[Stored records]
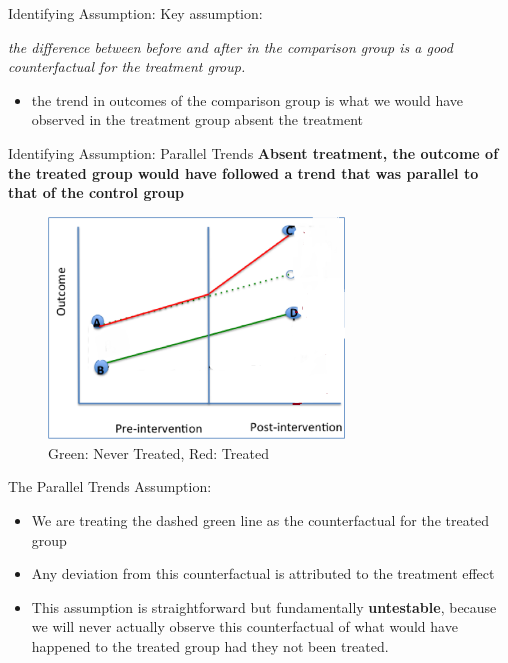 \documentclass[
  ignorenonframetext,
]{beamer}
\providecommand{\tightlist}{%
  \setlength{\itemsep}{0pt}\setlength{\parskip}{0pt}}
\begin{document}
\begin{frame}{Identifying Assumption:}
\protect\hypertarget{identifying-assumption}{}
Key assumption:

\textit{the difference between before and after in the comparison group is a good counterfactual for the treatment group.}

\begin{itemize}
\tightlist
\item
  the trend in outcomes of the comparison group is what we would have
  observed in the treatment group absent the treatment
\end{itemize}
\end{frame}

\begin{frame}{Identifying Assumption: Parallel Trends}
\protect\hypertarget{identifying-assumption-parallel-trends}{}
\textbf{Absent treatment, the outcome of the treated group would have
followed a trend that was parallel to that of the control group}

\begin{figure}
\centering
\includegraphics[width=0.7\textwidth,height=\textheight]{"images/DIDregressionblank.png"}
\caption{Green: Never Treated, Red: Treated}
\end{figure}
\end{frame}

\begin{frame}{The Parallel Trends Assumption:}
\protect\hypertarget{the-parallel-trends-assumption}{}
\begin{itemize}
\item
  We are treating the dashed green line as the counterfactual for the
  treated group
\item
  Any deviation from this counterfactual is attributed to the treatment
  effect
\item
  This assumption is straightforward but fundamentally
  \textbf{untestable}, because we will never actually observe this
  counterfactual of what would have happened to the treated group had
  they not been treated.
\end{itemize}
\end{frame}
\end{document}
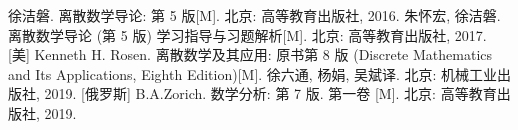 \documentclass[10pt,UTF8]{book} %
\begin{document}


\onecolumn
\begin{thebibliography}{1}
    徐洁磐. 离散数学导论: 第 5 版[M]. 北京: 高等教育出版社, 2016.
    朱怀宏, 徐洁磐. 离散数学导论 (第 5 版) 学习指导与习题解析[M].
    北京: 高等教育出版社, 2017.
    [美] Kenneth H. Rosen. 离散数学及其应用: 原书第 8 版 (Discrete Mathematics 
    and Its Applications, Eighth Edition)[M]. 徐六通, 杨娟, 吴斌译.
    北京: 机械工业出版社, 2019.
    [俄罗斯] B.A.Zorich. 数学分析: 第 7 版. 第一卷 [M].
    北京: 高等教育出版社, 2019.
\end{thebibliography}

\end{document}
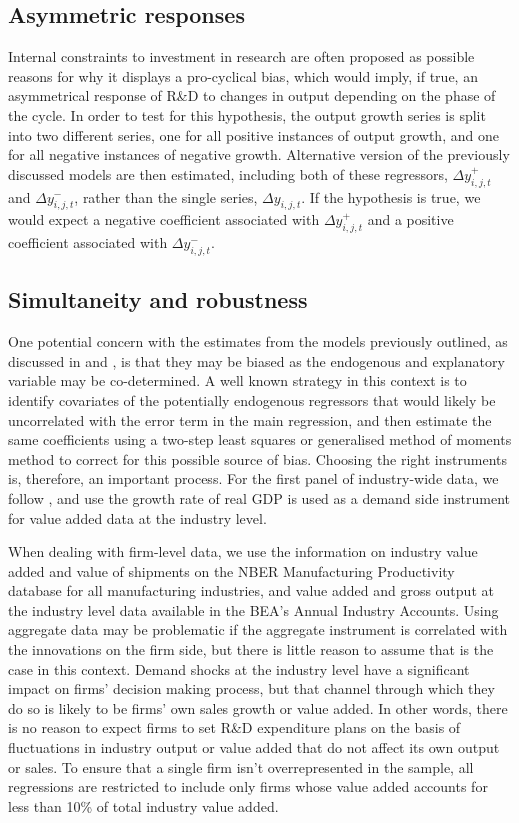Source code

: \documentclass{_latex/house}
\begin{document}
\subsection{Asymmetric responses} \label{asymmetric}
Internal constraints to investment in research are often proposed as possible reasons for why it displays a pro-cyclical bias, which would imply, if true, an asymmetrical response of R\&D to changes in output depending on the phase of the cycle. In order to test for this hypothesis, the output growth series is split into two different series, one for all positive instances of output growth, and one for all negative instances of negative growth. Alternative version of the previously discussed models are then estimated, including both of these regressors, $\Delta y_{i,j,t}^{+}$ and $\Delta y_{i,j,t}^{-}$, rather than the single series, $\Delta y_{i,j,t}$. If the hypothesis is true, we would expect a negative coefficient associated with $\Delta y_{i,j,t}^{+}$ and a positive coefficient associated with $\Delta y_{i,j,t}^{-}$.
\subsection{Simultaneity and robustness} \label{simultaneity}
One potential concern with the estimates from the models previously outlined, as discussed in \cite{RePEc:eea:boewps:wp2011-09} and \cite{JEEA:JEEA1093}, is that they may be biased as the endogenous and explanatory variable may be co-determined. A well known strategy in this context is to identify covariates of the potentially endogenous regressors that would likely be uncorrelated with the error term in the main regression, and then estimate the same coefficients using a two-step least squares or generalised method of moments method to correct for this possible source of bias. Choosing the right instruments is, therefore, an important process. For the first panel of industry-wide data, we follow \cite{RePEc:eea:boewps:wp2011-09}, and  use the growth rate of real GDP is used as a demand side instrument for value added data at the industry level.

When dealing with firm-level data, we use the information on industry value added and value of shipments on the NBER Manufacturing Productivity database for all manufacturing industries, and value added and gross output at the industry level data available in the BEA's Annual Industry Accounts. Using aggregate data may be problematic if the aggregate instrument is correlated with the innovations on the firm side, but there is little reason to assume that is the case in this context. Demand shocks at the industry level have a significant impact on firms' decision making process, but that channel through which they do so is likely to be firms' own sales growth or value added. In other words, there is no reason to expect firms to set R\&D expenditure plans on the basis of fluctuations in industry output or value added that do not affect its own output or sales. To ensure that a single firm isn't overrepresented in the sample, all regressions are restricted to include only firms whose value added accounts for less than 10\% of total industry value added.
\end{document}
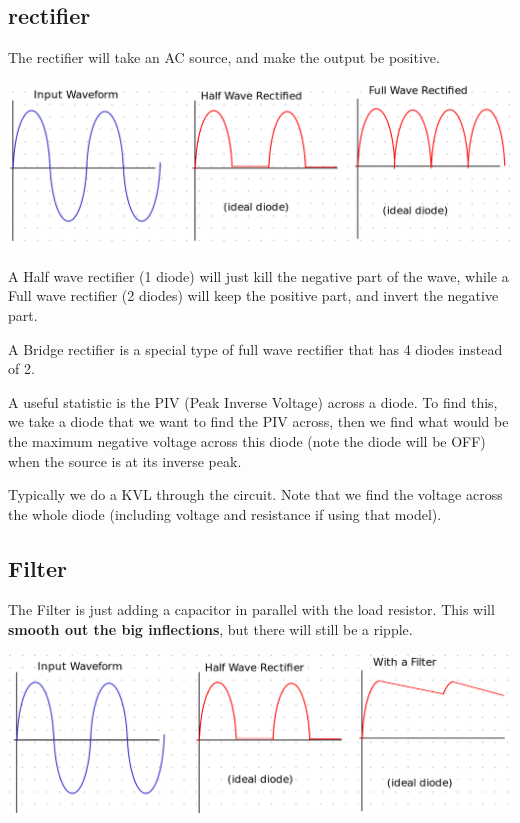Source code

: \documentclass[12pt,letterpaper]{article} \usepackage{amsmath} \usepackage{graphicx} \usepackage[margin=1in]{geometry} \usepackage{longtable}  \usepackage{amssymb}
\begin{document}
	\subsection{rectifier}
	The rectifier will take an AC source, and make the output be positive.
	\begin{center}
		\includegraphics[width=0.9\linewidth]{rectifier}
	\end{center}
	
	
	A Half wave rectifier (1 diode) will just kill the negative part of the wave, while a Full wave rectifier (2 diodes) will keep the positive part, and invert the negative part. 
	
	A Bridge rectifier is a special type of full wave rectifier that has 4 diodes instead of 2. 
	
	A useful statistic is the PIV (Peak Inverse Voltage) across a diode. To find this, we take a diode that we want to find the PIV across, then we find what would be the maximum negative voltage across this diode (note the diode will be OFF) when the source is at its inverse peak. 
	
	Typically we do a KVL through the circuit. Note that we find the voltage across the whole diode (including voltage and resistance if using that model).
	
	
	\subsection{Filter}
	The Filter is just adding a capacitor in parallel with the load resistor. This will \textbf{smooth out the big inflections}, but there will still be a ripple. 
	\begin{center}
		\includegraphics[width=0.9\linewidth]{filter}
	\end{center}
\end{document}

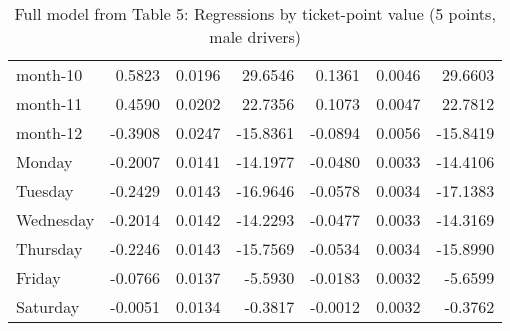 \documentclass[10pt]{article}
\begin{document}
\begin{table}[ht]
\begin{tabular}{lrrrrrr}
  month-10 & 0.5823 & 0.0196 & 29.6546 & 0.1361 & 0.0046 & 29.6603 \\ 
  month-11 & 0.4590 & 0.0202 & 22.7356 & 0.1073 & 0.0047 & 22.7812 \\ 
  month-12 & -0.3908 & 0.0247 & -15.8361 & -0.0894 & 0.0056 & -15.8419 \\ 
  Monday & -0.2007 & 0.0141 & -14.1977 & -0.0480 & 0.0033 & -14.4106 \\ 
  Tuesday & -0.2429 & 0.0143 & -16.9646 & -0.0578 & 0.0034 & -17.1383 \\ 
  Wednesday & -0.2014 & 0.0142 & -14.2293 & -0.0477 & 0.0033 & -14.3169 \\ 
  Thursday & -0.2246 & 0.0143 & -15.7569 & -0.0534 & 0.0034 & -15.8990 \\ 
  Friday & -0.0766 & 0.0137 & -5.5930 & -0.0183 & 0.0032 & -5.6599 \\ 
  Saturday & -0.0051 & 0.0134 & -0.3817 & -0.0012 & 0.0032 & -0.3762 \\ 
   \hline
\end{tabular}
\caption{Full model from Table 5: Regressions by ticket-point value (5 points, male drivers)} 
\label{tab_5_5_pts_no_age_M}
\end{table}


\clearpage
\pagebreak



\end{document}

---

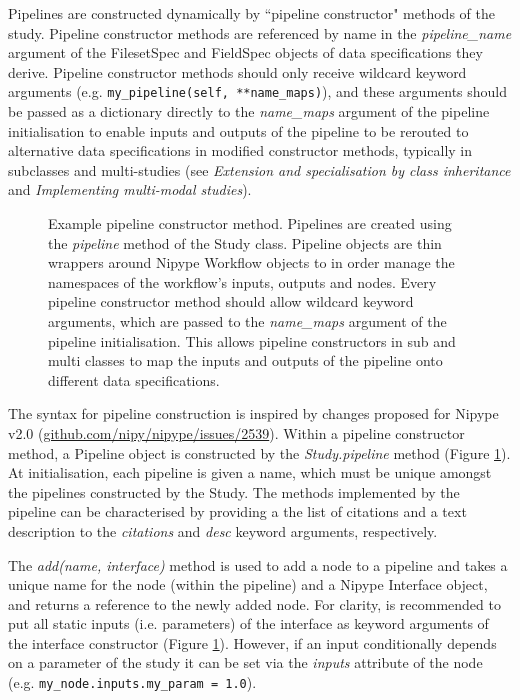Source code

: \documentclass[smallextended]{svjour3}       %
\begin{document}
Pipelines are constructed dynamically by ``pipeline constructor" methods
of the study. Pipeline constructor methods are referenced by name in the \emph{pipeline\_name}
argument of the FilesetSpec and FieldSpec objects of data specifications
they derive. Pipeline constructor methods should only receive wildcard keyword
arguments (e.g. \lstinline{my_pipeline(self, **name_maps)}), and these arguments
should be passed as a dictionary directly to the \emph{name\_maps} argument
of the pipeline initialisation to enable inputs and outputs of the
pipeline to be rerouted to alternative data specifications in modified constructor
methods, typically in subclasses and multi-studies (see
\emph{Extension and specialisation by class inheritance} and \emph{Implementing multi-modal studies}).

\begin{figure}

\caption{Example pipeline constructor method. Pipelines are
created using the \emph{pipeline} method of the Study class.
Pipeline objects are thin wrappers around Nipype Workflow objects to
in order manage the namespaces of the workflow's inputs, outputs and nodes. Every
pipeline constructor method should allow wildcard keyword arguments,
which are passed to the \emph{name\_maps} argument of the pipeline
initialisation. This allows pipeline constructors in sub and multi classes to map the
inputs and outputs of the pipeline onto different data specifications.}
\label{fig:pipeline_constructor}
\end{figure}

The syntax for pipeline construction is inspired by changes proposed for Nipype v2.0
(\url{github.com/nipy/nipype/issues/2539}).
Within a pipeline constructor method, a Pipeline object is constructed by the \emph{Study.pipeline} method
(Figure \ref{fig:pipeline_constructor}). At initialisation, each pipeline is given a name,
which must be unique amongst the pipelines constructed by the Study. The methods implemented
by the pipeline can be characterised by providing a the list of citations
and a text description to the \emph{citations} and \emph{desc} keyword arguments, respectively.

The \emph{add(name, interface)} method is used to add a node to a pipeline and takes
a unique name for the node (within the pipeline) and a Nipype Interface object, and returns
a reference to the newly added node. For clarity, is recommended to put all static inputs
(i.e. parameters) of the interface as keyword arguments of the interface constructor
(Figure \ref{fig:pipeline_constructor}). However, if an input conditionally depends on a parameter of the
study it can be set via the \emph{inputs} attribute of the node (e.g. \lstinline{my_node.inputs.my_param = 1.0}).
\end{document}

--

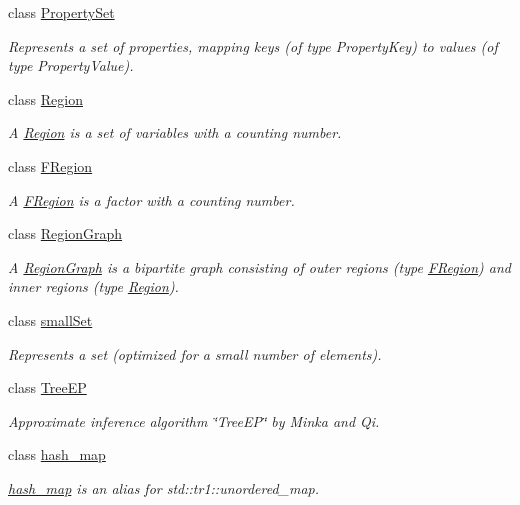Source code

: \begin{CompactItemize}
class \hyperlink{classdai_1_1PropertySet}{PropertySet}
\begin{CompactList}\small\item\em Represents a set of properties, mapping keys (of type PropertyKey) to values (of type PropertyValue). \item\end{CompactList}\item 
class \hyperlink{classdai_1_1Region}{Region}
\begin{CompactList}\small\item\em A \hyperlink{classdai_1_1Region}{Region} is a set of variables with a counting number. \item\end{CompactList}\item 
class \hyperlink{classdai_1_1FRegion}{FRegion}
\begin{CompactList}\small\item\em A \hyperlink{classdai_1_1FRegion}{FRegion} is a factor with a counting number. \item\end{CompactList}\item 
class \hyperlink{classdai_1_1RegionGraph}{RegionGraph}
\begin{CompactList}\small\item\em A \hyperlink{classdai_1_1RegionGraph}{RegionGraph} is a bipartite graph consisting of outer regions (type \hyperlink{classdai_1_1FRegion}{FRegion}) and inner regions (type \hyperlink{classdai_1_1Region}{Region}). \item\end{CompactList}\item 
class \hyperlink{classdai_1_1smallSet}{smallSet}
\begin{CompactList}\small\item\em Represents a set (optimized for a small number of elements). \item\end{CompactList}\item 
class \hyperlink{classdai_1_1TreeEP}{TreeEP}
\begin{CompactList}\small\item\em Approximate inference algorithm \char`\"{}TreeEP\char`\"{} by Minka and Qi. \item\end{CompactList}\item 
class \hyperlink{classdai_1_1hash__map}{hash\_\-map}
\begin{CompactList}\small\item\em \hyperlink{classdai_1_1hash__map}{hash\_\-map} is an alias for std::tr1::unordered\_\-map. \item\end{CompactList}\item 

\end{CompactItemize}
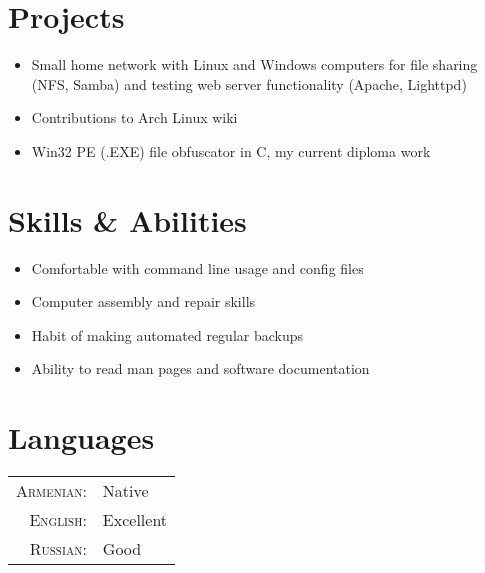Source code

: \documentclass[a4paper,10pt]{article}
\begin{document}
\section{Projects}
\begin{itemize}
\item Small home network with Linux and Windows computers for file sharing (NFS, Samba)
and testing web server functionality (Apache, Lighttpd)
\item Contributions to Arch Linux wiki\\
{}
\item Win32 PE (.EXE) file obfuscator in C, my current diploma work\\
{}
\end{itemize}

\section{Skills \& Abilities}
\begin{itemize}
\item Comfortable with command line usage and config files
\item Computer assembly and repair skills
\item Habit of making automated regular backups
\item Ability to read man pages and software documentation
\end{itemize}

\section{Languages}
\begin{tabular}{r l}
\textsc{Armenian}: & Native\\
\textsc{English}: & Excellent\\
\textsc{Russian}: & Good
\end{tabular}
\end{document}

### TASK INSTRUCTIONS:
Of the entries above, repeat exactly the lines between the line with "inputs and outputs of the pipeline" and the line with "which must be", inclusive, and no others.

### TASK SOLUTION:
inputs and outputs of the pipeline onto different data specifications.}
\label{fig:pipeline_constructor}
\end{figure}

The syntax for pipeline construction is inspired by changes proposed for Nipype v2.0
(\url{github.com/nipy/nipype/issues/2539}).
Within a pipeline constructor method, a Pipeline object is constructed by the \emph{Study.pipeline} method
(Figure \ref{fig:pipeline_constructor}). At initialisation, each pipeline is given a name,
which must be unique amongst the pipelines constructed by the Study. The methods implemented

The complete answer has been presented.